**Problem details**
Locate each line in the records containing "mathcal". Copy it.

**Data supplied**
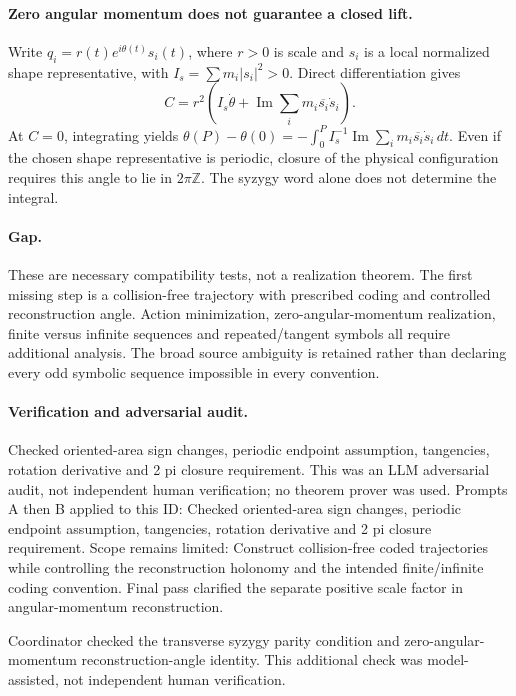 \documentclass[11pt]{article}
\begin{document}
\paragraph{Zero angular momentum does not guarantee a closed lift.}Write \(q_i=r(t)e^{i\theta(t)}s_i(t)\), where \(r>0\) is scale and \(s_i\) is a local normalized shape representative, with \(I_s=\sum m_i|s_i|^2>0\). Direct differentiation gives
\[C=r^2\left(I_s\dot\theta+\operatorname{Im}\sum_i m_i\overline{s_i}\dot s_i\right).
\]
At \(C=0\), integrating yields \(\theta(P)-\theta(0)=-\int_0^P I_s^{-1}\operatorname{Im}\sum_i m_i\overline{s_i}\dot s_i\,dt\). Even if the chosen shape representative is periodic, closure of the physical configuration requires this angle to lie in \(2\pi\mathbb Z\). The syzygy word alone does not determine the integral.
\paragraph{Gap.}These are necessary compatibility tests, not a realization theorem. The first missing step is a collision-free trajectory with prescribed coding and controlled reconstruction angle. Action minimization, zero-angular-momentum realization, finite versus infinite sequences and repeated/tangent symbols all require additional analysis. The broad source ambiguity is retained rather than declaring every odd symbolic sequence impossible in every convention.

\paragraph{Verification and adversarial audit.}
Checked oriented-area sign changes, periodic endpoint assumption, tangencies, rotation derivative and 2 pi closure requirement. This was an LLM adversarial audit, not independent human verification; no theorem prover was used. Prompts A then B applied to this ID: Checked oriented-area sign changes, periodic endpoint assumption, tangencies, rotation derivative and 2 pi closure requirement. Scope remains limited: Construct collision-free coded trajectories while controlling the reconstruction holonomy and the intended finite/infinite coding convention. Final pass clarified the separate positive scale factor in angular-momentum reconstruction.

Coordinator checked the transverse syzygy parity condition and zero-angular-momentum reconstruction-angle identity. This additional check was model-assisted, not independent human verification.
\end{document}
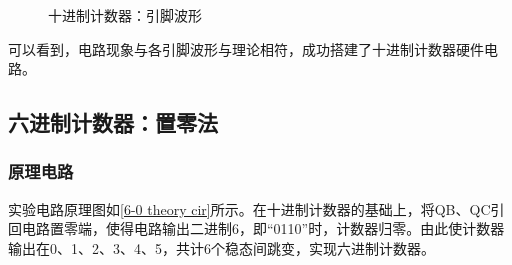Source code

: \documentclass[UTF8]{ctexart}
\numberwithin{figure}{subsection}
\numberwithin{table}{subsection}
\numberwithin{equation}{subsection}
\begin{document}
\begin{figure}[H]
    \centering
    \caption{十进制计数器：引脚波形}
    \label{10 osci}
\end{figure}

\par 可以看到，电路现象与各引脚波形与理论相符，成功搭建了十进制计数器硬件电路。


\subsection{六进制计数器：置零法}
\subsubsection{原理电路}
\par 实验电路原理图如\ref{6-0 theory cir}所示。在十进制计数器的基础上，将QB、QC引回电路置零端，使得电路输出二进制6，即“0110”时，计数器归零。由此使计数器输出在0、1、2、3、4、5，共计6个稳态间跳变，实现六进制计数器。
\end{document}
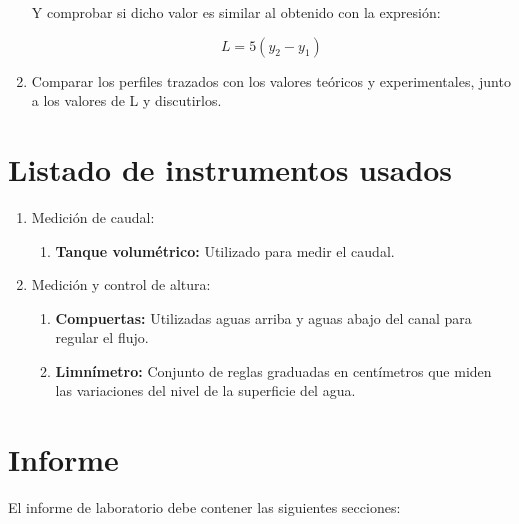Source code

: \documentclass[10pt, a4paper]{exam}
\begin{document}
\begin{enumerate}
    Y comprobar si dicho valor es similar al obtenido con la expresión:

    $$L=5(y_2-y_1)$$

    \item Comparar los perfiles trazados con los valores teóricos y experimentales, junto a los valores de L y discutirlos.
\end{enumerate}


\section{Listado de instrumentos usados}

\begin{enumerate}

    \item Medición de caudal:
    
        \begin{enumerate}
        
            \item \textbf{Tanque volumétrico:} Utilizado para medir el caudal.
            
        \end{enumerate}
        
    \item Medición y control de altura:
    
        \begin{enumerate}
        
            \item \textbf{Compuertas:} Utilizadas aguas arriba y aguas abajo del canal para regular el flujo.
            \item \textbf{Limnímetro:} Conjunto de reglas graduadas en centímetros que miden las variaciones del nivel de la superficie del agua.
            
        \end{enumerate}
        
\end{enumerate}

\section{Informe}

El informe de laboratorio debe contener las siguientes secciones:
\end{document}
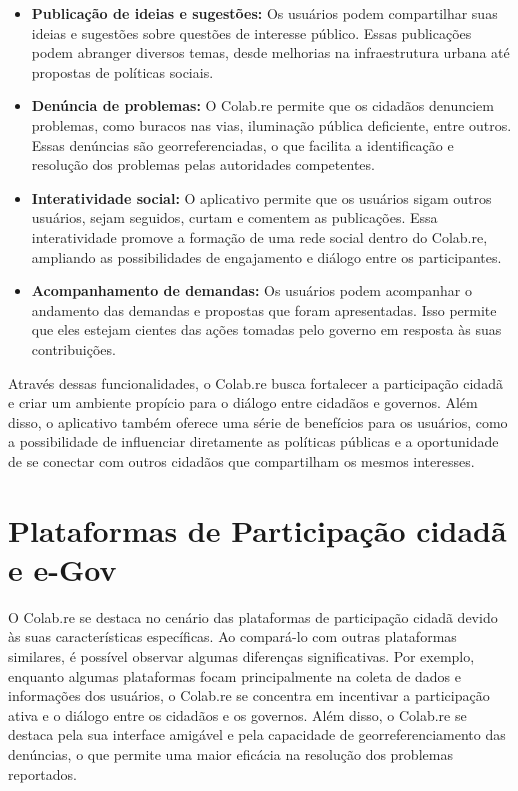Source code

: \begin{itemize}
  \item \textbf{Publicação de ideias e sugestões:} Os usuários podem compartilhar suas ideias e sugestões sobre questões de interesse público. Essas publicações podem abranger diversos temas, desde melhorias na infraestrutura urbana até propostas de políticas sociais.

  \item \textbf{Denúncia de problemas:} O Colab.re permite que os cidadãos denunciem problemas, como buracos nas vias, iluminação pública deficiente, entre outros. Essas denúncias são georreferenciadas, o que facilita a identificação e resolução dos problemas pelas autoridades competentes.

  \item \textbf{Interatividade social:} O aplicativo permite que os usuários sigam outros usuários, sejam seguidos, curtam e comentem as publicações. Essa interatividade promove a formação de uma rede social dentro do Colab.re, ampliando as possibilidades de engajamento e diálogo entre os participantes.

  \item \textbf{Acompanhamento de demandas:} Os usuários podem acompanhar o andamento das demandas e propostas que foram apresentadas. Isso permite que eles estejam cientes das ações tomadas pelo governo em resposta às suas contribuições.
\end{itemize}

Através dessas funcionalidades, o Colab.re busca fortalecer a participação cidadã e criar um ambiente propício para o diálogo entre cidadãos e governos. Além disso, o aplicativo também oferece uma série de benefícios para os usuários, como a possibilidade de influenciar diretamente as políticas públicas e a oportunidade de se conectar com outros cidadãos que compartilham os mesmos interesses.

\section*{Plataformas de Participação cidadã e e-Gov}
O Colab.re se destaca no cenário das plataformas de participação cidadã devido às suas características específicas. Ao compará-lo com outras plataformas similares, é possível observar algumas diferenças significativas. Por exemplo, enquanto algumas plataformas focam principalmente na coleta de dados e informações dos usuários, o Colab.re se concentra em incentivar a participação ativa e o diálogo entre os cidadãos e os governos. Além disso, o Colab.re se destaca pela sua interface amigável e pela capacidade de georreferenciamento das denúncias, o que permite uma maior eficácia na resolução dos problemas reportados.

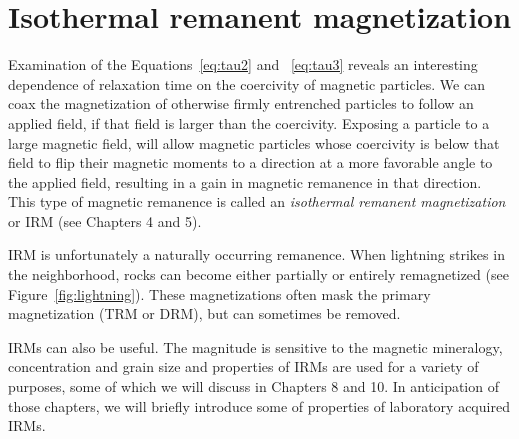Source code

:  
\section {Isothermal remanent magnetization}
\label{sect:irm}

 Examination of the Equations~\ref{eq:tau2} and ~\ref{eq:tau3}  reveals an interesting dependence of relaxation time on the coercivity  of magnetic particles.  We can coax the magnetization of otherwise  firmly entrenched particles to follow an applied field, if that field is larger than the coercivity.  Exposing a particle to a large magnetic field, will allow magnetic particles whose coercivity is below that field to flip their magnetic moments to a direction at a more favorable angle to the applied field, resulting in a gain in magnetic remanence in that direction. This type of magnetic remanence is called an
  {\it isothermal remanent magnetization} or IRM (see Chapters 4 and 5). 
  
 IRM is unfortunately a naturally occurring remanence.  When 
 lightning strikes in the neighborhood,  rocks can  become either partially or entirely remagnetized (see Figure~\ref{fig:lightning}).    These magnetizations often mask the primary magnetization (TRM or DRM), but can sometimes be removed.   
 
 IRMs can also be useful.  The magnitude is sensitive to the magnetic mineralogy, concentration and grain size and properties of IRMs are used for a variety of purposes, some of which we will discuss in Chapters 8 and 10.  
In anticipation of those chapters, we will briefly introduce some of properties of laboratory acquired IRMs.


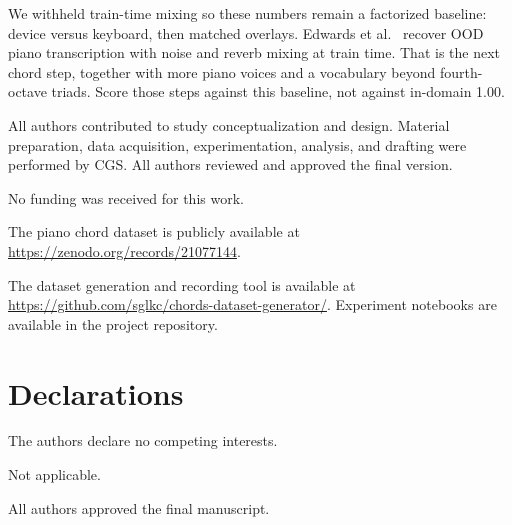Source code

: \documentclass[pdflatex,sn-mathphys-num,iicol]{sn-jnl}
\theoremstyle{thmstyleone}
\theoremstyle{thmstyletwo}
\theoremstyle{thmstylethree}
\begin{document}
We withheld train-time mixing so these numbers remain a factorized baseline: device versus keyboard, then matched overlays. Edwards et al.\ \cite{Edwards2024} recover OOD piano transcription with noise and reverb mixing at train time. That is the next chord step, together with more piano voices and a vocabulary beyond fourth-octave triads. Score those steps against this baseline, not against in-domain 1.00.

\backmatter

All authors contributed to study conceptualization and design. Material preparation, data acquisition, experimentation, analysis, and drafting were performed by CGS. All authors reviewed and approved the final version.

No funding was received for this work.

The piano chord dataset is publicly available at \url{https://zenodo.org/records/21077144}.

The dataset generation and recording tool is available at \url{https://github.com/sglkc/chords-dataset-generator/}. Experiment notebooks are available in the project repository.

\section*{Declarations}

The authors declare no competing interests.

Not applicable.

All authors approved the final manuscript.


\end{document}

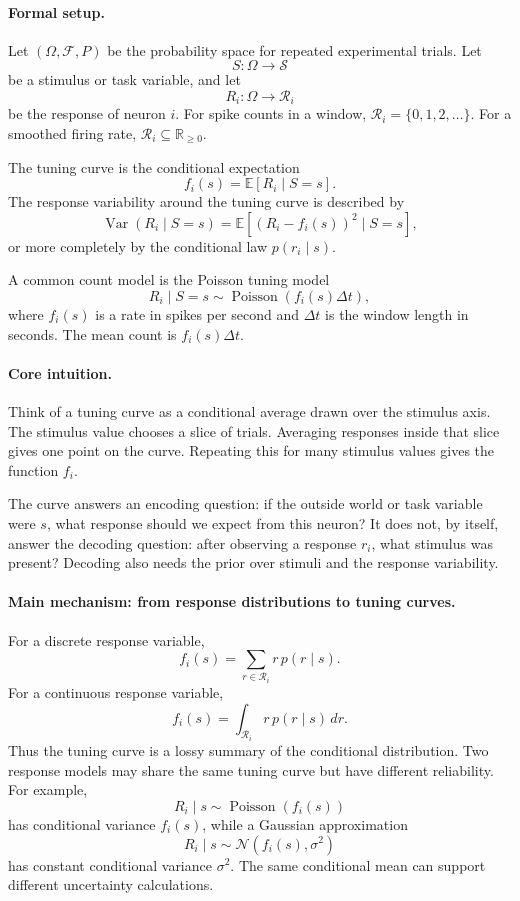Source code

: \paragraph{Formal setup.}
Let \((\Omega,\mathcal F,P)\) be the probability space for repeated experimental trials. Let
\[
S:\Omega\to\mathcal S
\]
be a stimulus or task variable, and let
\[
R_i:\Omega\to\mathcal R_i
\]
be the response of neuron \(i\). For spike counts in a window, \(\mathcal R_i=\{0,1,2,\ldots\}\). For a smoothed firing rate, \(\mathcal R_i\subseteq\mathbb R_{\geq0}\).

The tuning curve is the conditional expectation
\[
\boxed{
f_i(s)=\mathbb E[R_i\mid S=s].
}
\]
The response variability around the tuning curve is described by
\[
\operatorname{Var}(R_i\mid S=s)
=\mathbb E[(R_i-f_i(s))^2\mid S=s],
\]
or more completely by the conditional law \(p(r_i\mid s)\).

A common count model is the Poisson tuning model
\[
R_i\mid S=s\sim \operatorname{Poisson}(f_i(s)\Delta t),
\]
where \(f_i(s)\) is a rate in spikes per second and \(\Delta t\) is the window length in seconds. The mean count is \(f_i(s)\Delta t\).

\paragraph{Core intuition.}
Think of a tuning curve as a conditional average drawn over the stimulus axis. The stimulus value chooses a slice of trials. Averaging responses inside that slice gives one point on the curve. Repeating this for many stimulus values gives the function \(f_i\).

The curve answers an encoding question: if the outside world or task variable were \(s\), what response should we expect from this neuron? It does not, by itself, answer the decoding question: after observing a response \(r_i\), what stimulus was present? Decoding also needs the prior over stimuli and the response variability.

\paragraph{Main mechanism: from response distributions to tuning curves.}
For a discrete response variable,
\[
f_i(s)=\sum_{r\in\mathcal R_i} r\,p(r\mid s).
\]
For a continuous response variable,
\[
f_i(s)=\int_{\mathcal R_i} r\,p(r\mid s)\,dr.
\]
Thus the tuning curve is a lossy summary of the conditional distribution. Two response models may share the same tuning curve but have different reliability. For example,
\[
R_i\mid s\sim\operatorname{Poisson}(f_i(s))
\]
has conditional variance \(f_i(s)\), while a Gaussian approximation
\[
R_i\mid s\sim\mathcal N(f_i(s),\sigma^2)
\]
has constant conditional variance \(\sigma^2\). The same conditional mean can support different uncertainty calculations.

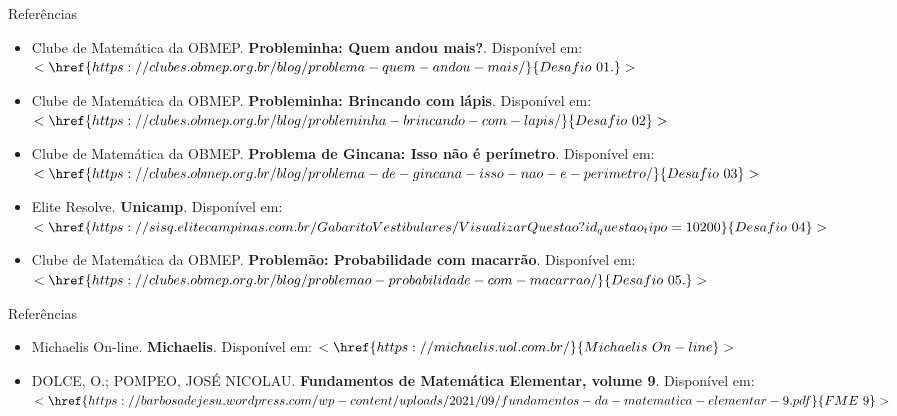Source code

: \documentclass[12pt]{beamer}
\begin{document}
\begin{frame}{Referências}
	\justifying
	\begin{itemize}
		\item Clube de Matemática da OBMEP. \textbf{Probleminha: Quem andou mais?}. Disponível em: $<\href{https://clubes.obmep.org.br/blog/problema-quem-andou-mais/}{Desafio\  01.}>$
		
		\item Clube de Matemática da OBMEP. \textbf{Probleminha: Brincando com lápis}. Disponível em: $<\href{https://clubes.obmep.org.br/blog/probleminha-brincando-com-lapis/}{Desafio\  02}>$
		
		\item Clube de Matemática da OBMEP. \textbf{Problema de Gincana: Isso não é perímetro}. Disponível em: $<\href{https://clubes.obmep.org.br/blog/problema-de-gincana-isso-nao-e-perimetro/}{Desafio\  03}>$
		
		\item Elite Resolve. \textbf{Unicamp}. Disponível em: $<\href{https://sisq.elitecampinas.com.br/GabaritoVestibulares/VisualizarQuestao?id_questao_tipo=10200}{Desafio\ 04}>$
		
		\item Clube de Matemática da OBMEP. \textbf{Problemão: Probabilidade com macarrão}. Disponível em: $<\href{https://clubes.obmep.org.br/blog/problemao-probabilidade-com-macarrao/}{Desafio\  05.}>$
	\end{itemize}
\end{frame}

\begin{frame}{Referências}
	\justifying
	\begin{itemize}
		\item Michaelis On-line. \textbf{Michaelis}. Disponível em: $<\href{https://michaelis.uol.com.br/}{Michaelis\ On-line}>$
		
		\item DOLCE, O.; POMPEO, JOSÉ NICOLAU. \textbf{Fundamentos de Matemática Elementar, volume 9}. Disponível em: $<\href{https://barbosadejesu.wordpress.com/wp-content/uploads/2021/09/fundamentos-da-matematica-elementar-9.pdf}{FME\  9}>$
		
	
	\end{itemize}
\end{frame}
\end{document}
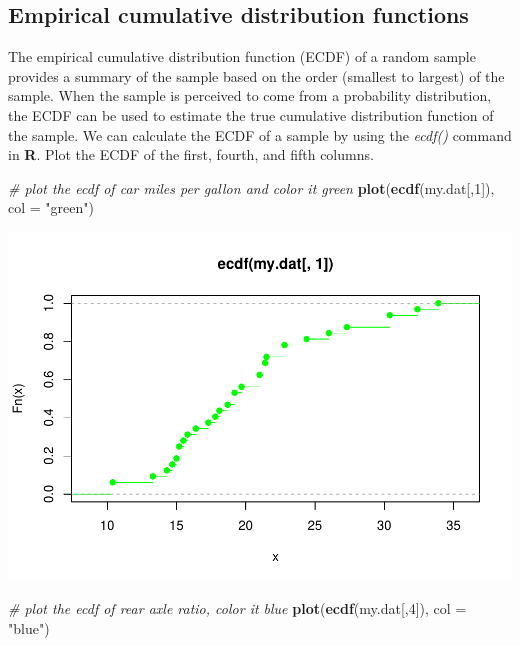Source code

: \documentclass[
]{article}
\newenvironment{Shaded}{\begin{snugshade}}{\end{snugshade}}
\newcommand{\CommentTok}[1]{\textcolor[rgb]{0.56,0.35,0.01}{\textit{#1}}}
\newcommand{\DataTypeTok}[1]{\textcolor[rgb]{0.13,0.29,0.53}{#1}}
\newcommand{\DecValTok}[1]{\textcolor[rgb]{0.00,0.00,0.81}{#1}}
\newcommand{\KeywordTok}[1]{\textcolor[rgb]{0.13,0.29,0.53}{\textbf{#1}}}
\newcommand{\NormalTok}[1]{#1}
\newcommand{\StringTok}[1]{\textcolor[rgb]{0.31,0.60,0.02}{#1}}
\begin{document}
\hypertarget{empirical-cumulative-distribution-functions}{%
\subsection{Empirical cumulative distribution
functions}\label{empirical-cumulative-distribution-functions}}

The empirical cumulative distribution function (ECDF) of a random sample
provides a summary of the sample based on the order (smallest to
largest) of the sample. When the sample is perceived to come from a
probability distribution, the ECDF can be used to estimate the true
cumulative distribution function of the sample. We can calculate the
ECDF of a sample by using the \emph{ecdf()} command in \textbf{R}. Plot
the ECDF of the first, fourth, and fifth columns.

\begin{Shaded}
\begin{Highlighting}[]
\CommentTok{# plot the ecdf of car miles per gallon and color it green}
\KeywordTok{plot}\NormalTok{(}\KeywordTok{ecdf}\NormalTok{(my.dat[,}\DecValTok{1}\NormalTok{]), }\DataTypeTok{col =} \StringTok{"green"}\NormalTok{)}
\end{Highlighting}
\end{Shaded}

\includegraphics{CA2_DataAnalysis_files/figure-latex/unnamed-chunk-14-1.pdf}

\begin{Shaded}
\begin{Highlighting}[]
\CommentTok{# plot the ecdf of rear axle ratio, color it blue}
\KeywordTok{plot}\NormalTok{(}\KeywordTok{ecdf}\NormalTok{(my.dat[,}\DecValTok{4}\NormalTok{]), }\DataTypeTok{col =} \StringTok{"blue"}\NormalTok{)}
\end{Highlighting}
\end{Shaded}
\end{document}
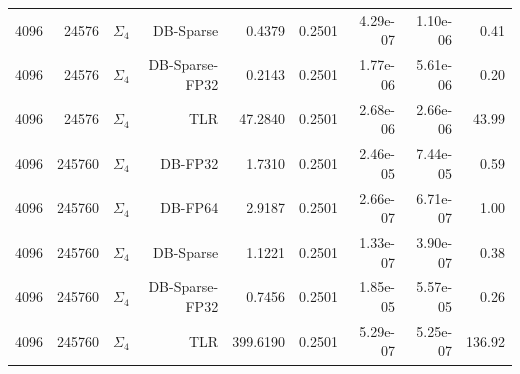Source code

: \begin{tabular}{|r|r|r|r|r|r|r|r|r|}
  4096 & 24576 & $\Sigma_4$ & DB-Sparse & 0.4379 & 0.2501 & 4.29e-07 & 1.10e-06 & 0.41 \\
  4096 & 24576 & $\Sigma_4$ & DB-Sparse-FP32 & 0.2143 & 0.2501 & 1.77e-06 & 5.61e-06 & 0.20 \\
  4096 & 24576 & $\Sigma_4$ & TLR & 47.2840 & 0.2501 & 2.68e-06 & 2.66e-06 & 43.99 \\
  4096 & 245760 & $\Sigma_4$ & DB-FP32 & 1.7310 & 0.2501 & 2.46e-05 & 7.44e-05 & 0.59 \\
  4096 & 245760 & $\Sigma_4$ & DB-FP64 & 2.9187 & 0.2501 & 2.66e-07 & 6.71e-07 & 1.00 \\
  4096 & 245760 & $\Sigma_4$ & DB-Sparse & 1.1221 & 0.2501 & 1.33e-07 & 3.90e-07 & 0.38 \\
  4096 & 245760 & $\Sigma_4$ & DB-Sparse-FP32 & 0.7456 & 0.2501 & 1.85e-05 & 5.57e-05 & 0.26 \\
  4096 & 245760 & $\Sigma_4$ & TLR & 399.6190 & 0.2501 & 5.29e-07 & 5.25e-07 & 136.92 \\
  \hline
\end{tabular}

**Exercise result**
Let \((\Omega,\mathcal F,P)\) be the probability space for repeated experimental trials. Let
S:\Omega\to\mathcal S
R_i:\Omega\to\mathcal R_i
be the response of neuron \(i\). For spike counts in a window, \(\mathcal R_i=\{0,1,2,\ldots\}\). For a smoothed firing rate, \(\mathcal R_i\subseteq\mathbb R_{\geq0}\).
f_i(s)=\sum_{r\in\mathcal R_i} r\,p(r\mid s).
f_i(s)=\int_{\mathcal R_i} r\,p(r\mid s)\,dr.
R_i\mid s\sim\mathcal N(f_i(s),\sigma^2)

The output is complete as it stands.